Your /upload-csv endpoint works fine in local testing. A 2MB file parses in 80ms. Then a customer uploads a 40MB export from Salesforce on a Tuesday morning. Your p50 latency does not change. Your p95 jumps from 120ms to 4.2s. Health checks start timing out. Kubernetes restarts the pod. The CSV upload itself succeeds, eventually, but every other request that arrived during those two seconds sat in the event loop queue waiting for JSON.parse or csv-parse to finish.
This is not a memory problem. It is not a downstream problem. It is an event-loop prison problem. Node.js runs your JavaScript on a single OS thread, and any CPU-heavy operation (parsing, serializing, image resizing, PDF generation) blocks every other timer, I/O callback, and incoming HTTP request until it is done.
The fix is not “add more pods.” The fix is not cluster mode. The fix is moving the CPU-bound work to a Node.js Worker Thread so the event loop stays free to do what it does best: handle I/O and respond to requests.
Here is the 60-line pool, the worker script, and the numbers that show why this matters.
cluster forks your entire process across CPU cores. That helps throughput when your workload is I/O-bound and you want multiple event loops accepting connections. It does nothing when a single request triggers a CPU-bound task; that task still blocks one event loop, and the request still times out. Worse, if you run four workers and four users upload big files at once, you now have four blocked event loops instead of one.
Cluster mode scales the number of prisoners. It does not break anyone out of jail.
Worker Threads give you real OS threads inside the same Node.js process. Each worker has:
SharedArrayBuffer when you need zero-copy data transferMessageChannel for structured cloning of data between threadsThe catch: spawning a worker has a startup cost (~10–30ms), and passing data between threads copies it via structured clone unless you use transferables. You do not want to spawn a worker per request. You want a pool.
This pool spawns N workers, maintains a task queue, routes work to the next idle worker, and replaces dead workers automatically. It lives in the main thread.
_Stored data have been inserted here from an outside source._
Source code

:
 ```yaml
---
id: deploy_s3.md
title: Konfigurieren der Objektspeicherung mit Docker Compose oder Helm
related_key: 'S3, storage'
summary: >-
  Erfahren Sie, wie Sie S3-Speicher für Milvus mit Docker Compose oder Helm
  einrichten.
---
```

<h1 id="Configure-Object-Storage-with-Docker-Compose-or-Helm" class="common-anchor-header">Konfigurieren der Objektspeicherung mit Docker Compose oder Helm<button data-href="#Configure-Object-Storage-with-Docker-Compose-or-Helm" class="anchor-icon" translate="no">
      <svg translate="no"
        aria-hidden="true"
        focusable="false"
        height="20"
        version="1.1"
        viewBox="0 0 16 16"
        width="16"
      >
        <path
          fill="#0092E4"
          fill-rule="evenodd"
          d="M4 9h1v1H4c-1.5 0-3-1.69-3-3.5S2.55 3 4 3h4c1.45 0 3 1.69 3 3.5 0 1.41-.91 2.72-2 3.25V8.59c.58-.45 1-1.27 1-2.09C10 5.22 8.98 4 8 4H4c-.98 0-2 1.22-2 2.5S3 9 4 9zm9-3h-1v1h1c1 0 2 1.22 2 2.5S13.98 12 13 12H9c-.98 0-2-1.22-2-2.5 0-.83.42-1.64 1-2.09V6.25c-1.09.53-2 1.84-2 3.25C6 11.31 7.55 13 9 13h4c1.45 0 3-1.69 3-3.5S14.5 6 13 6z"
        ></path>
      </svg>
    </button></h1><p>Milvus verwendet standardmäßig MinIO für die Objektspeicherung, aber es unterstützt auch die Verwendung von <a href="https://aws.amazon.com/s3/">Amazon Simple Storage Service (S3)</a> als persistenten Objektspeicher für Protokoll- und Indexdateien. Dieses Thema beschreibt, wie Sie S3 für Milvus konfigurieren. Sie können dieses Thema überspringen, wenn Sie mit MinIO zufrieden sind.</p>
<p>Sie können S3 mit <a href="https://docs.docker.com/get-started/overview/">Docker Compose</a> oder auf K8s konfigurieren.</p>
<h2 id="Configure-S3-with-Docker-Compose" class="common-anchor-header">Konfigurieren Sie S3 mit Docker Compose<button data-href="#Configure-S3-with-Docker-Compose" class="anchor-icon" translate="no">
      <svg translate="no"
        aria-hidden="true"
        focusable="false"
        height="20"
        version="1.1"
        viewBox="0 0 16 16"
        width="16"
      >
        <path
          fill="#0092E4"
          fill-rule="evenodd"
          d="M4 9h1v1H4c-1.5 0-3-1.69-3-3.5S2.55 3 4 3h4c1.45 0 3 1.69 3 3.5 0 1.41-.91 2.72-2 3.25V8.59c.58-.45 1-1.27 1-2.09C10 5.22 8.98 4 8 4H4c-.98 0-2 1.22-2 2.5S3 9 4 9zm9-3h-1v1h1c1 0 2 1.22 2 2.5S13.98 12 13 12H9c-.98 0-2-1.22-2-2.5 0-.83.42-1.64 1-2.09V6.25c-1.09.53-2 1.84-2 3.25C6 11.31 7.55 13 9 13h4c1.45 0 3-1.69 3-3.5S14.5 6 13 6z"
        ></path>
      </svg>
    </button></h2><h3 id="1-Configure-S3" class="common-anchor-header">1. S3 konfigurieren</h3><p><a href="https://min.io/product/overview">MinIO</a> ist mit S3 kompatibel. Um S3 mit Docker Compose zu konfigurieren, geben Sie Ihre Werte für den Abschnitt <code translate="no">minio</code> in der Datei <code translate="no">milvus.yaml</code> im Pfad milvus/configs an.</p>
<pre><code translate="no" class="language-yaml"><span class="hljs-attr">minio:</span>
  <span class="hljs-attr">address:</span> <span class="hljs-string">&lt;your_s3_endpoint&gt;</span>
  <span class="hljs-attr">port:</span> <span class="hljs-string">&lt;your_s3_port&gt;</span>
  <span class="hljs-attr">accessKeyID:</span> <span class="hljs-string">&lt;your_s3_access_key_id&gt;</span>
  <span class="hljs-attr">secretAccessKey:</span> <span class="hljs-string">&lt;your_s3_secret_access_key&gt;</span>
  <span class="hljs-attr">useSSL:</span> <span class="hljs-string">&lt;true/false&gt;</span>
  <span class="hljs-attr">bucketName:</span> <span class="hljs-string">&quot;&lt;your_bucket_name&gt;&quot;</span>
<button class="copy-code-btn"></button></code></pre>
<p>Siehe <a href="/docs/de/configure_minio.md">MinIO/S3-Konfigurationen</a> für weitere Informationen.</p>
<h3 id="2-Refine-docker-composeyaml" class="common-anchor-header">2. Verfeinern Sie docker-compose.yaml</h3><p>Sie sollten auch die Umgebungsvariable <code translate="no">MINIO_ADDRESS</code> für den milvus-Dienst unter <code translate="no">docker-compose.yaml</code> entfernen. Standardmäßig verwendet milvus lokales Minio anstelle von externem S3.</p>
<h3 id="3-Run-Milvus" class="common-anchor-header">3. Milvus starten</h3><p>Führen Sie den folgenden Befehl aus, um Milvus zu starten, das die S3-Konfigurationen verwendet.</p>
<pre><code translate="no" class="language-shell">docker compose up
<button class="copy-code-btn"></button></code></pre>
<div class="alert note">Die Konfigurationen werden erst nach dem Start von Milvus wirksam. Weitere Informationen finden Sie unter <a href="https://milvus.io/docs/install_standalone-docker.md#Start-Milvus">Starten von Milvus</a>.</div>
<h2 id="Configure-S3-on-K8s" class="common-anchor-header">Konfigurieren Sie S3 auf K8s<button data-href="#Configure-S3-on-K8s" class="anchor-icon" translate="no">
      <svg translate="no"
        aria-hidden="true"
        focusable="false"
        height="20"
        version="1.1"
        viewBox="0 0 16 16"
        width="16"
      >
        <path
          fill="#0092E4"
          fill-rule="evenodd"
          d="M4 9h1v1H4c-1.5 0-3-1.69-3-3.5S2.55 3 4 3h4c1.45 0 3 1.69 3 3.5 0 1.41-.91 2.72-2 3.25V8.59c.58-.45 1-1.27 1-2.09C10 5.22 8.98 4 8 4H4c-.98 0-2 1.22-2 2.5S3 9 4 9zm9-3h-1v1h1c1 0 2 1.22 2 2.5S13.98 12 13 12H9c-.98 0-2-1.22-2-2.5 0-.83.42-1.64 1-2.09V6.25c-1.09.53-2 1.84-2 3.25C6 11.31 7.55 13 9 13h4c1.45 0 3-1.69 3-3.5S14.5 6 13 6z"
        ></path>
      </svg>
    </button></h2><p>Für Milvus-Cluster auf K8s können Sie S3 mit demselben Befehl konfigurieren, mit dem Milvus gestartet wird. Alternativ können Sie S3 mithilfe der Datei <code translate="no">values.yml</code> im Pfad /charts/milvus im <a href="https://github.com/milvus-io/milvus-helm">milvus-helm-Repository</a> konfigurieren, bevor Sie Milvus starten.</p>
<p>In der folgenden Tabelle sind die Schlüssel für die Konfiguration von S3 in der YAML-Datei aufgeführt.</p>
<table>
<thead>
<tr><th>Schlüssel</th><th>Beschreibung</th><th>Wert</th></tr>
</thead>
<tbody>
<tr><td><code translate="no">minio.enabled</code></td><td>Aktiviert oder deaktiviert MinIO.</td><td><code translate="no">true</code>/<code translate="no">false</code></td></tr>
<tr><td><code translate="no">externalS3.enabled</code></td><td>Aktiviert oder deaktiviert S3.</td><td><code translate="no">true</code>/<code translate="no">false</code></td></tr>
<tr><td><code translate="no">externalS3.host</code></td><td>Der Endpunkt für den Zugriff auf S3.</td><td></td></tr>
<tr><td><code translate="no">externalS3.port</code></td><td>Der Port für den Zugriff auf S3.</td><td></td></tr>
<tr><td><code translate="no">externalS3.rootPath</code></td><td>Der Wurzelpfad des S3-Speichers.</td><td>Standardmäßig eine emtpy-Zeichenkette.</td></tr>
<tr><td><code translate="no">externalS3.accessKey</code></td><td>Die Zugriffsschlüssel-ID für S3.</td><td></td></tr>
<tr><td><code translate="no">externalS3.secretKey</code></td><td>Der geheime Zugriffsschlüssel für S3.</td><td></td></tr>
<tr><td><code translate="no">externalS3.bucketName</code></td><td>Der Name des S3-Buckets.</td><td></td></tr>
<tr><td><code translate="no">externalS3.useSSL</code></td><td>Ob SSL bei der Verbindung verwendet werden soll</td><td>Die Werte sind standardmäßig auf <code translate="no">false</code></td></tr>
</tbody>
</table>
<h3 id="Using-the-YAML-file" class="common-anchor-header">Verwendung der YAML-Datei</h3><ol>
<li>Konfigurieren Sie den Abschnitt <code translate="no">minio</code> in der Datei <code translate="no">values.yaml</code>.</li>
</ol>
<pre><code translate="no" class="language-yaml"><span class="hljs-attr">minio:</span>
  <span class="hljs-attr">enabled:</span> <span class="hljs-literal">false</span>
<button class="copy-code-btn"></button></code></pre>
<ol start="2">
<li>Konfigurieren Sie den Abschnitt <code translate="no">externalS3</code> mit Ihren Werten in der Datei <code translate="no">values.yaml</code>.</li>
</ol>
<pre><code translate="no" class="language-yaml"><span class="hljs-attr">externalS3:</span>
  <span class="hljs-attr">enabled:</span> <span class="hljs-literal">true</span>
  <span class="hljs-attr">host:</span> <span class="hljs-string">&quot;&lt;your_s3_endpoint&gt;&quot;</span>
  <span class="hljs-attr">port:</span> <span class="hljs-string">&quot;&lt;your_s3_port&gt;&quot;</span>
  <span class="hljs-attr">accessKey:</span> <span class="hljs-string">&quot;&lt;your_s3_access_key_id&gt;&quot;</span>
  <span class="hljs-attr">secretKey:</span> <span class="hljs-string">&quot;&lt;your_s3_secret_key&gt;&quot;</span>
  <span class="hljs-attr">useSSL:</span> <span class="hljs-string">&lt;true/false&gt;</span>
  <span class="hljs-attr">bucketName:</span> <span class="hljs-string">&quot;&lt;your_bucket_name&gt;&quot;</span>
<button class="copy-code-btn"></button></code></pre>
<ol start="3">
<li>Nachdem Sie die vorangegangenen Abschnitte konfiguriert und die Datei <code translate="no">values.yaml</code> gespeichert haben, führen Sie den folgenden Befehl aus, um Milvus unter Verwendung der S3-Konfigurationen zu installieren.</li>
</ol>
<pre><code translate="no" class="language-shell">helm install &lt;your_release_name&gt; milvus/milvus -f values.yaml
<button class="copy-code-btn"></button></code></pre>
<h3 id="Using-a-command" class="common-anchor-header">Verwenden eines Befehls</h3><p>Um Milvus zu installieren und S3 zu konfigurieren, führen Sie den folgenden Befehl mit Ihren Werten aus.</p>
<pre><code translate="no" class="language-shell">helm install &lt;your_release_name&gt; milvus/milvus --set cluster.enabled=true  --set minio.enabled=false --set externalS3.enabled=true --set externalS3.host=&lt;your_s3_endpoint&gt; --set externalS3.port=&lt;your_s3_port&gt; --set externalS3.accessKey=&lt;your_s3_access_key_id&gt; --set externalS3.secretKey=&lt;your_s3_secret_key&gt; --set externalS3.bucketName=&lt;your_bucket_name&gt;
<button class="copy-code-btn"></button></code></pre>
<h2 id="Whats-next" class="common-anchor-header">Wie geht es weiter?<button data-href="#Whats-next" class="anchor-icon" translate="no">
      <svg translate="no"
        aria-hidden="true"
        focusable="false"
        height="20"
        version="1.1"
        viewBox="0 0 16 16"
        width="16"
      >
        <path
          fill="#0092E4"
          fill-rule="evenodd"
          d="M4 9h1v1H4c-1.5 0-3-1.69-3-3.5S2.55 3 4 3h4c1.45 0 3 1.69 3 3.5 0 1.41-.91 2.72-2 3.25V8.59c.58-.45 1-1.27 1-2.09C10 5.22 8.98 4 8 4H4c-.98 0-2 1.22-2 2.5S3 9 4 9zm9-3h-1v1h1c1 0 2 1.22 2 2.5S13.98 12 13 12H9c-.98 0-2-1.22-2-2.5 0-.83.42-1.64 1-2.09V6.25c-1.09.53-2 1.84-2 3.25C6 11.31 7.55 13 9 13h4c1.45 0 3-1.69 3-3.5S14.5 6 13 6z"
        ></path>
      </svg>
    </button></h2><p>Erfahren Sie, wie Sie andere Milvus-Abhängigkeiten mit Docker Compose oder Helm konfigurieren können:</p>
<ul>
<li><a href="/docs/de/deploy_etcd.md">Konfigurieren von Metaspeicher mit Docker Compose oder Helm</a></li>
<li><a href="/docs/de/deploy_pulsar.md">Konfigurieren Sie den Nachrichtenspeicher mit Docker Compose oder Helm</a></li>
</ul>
import { Worker } from 'node:worker_threads';
import * as os from 'node:os';
type Task<R> = {
payload: unknown;
resolve: (v: R) => void;
reject: (e: unknown) => void;
timer: ReturnType<typeof setTimeout>;
};
export class WorkerPool<R> {
private workers: Worker[] = [];
private queue: Task<R>[] = [];
private active = new Map<Worker, Task<R>>();
constructor(
private script: string,
private size = Math.max(1, os.cpus().length - 1),
private timeoutMs = 30_000,
) {
for (let i = 0; i < size; i++) this.addWorker();
}
execute(payload: unknown): Promise<R> {
return new Promise((resolve, reject) => {
const timer = setTimeout(
() => reject(new Error('Worker task timeout')),
this.timeoutMs,
);
this.queue.push({ payload, resolve, reject, timer });
this.flush();
});
}
private addWorker() {
const w = new Worker(this.script);
w.on('message', (res) => {
const t = this.active.get(w)!;
this.active.delete(w);
clearTimeout(t.timer);
if (res && typeof res === 'object' && 'error' in res)
t.reject(new Error(res.error));
else t.resolve(res);
this.flush();
});
w.on('error', (err) => {
const t = this.active.get(w);
if (t) { this.active.delete(w); clearTimeout(t.timer); t.reject(err); }
const i = this.workers.indexOf(w);
if (i >= 0) { this.workers.splice(i, 1); this.addWorker(); }
this.flush();
});
this.workers.push(w);
}
private flush() {
for (const w of this.workers) {
if (!this.active.has(w) && this.queue.length) {
const t = this.queue.shift()!;
this.active.set(w, t);
w.postMessage(t.payload);
}
}
}
terminate() {
return Promise.all(this.workers.map((w) => w.terminate()));
}
}
That is the entire pool. No external dependencies. It handles queuing, timeouts, worker death, and backpressure via the queue length.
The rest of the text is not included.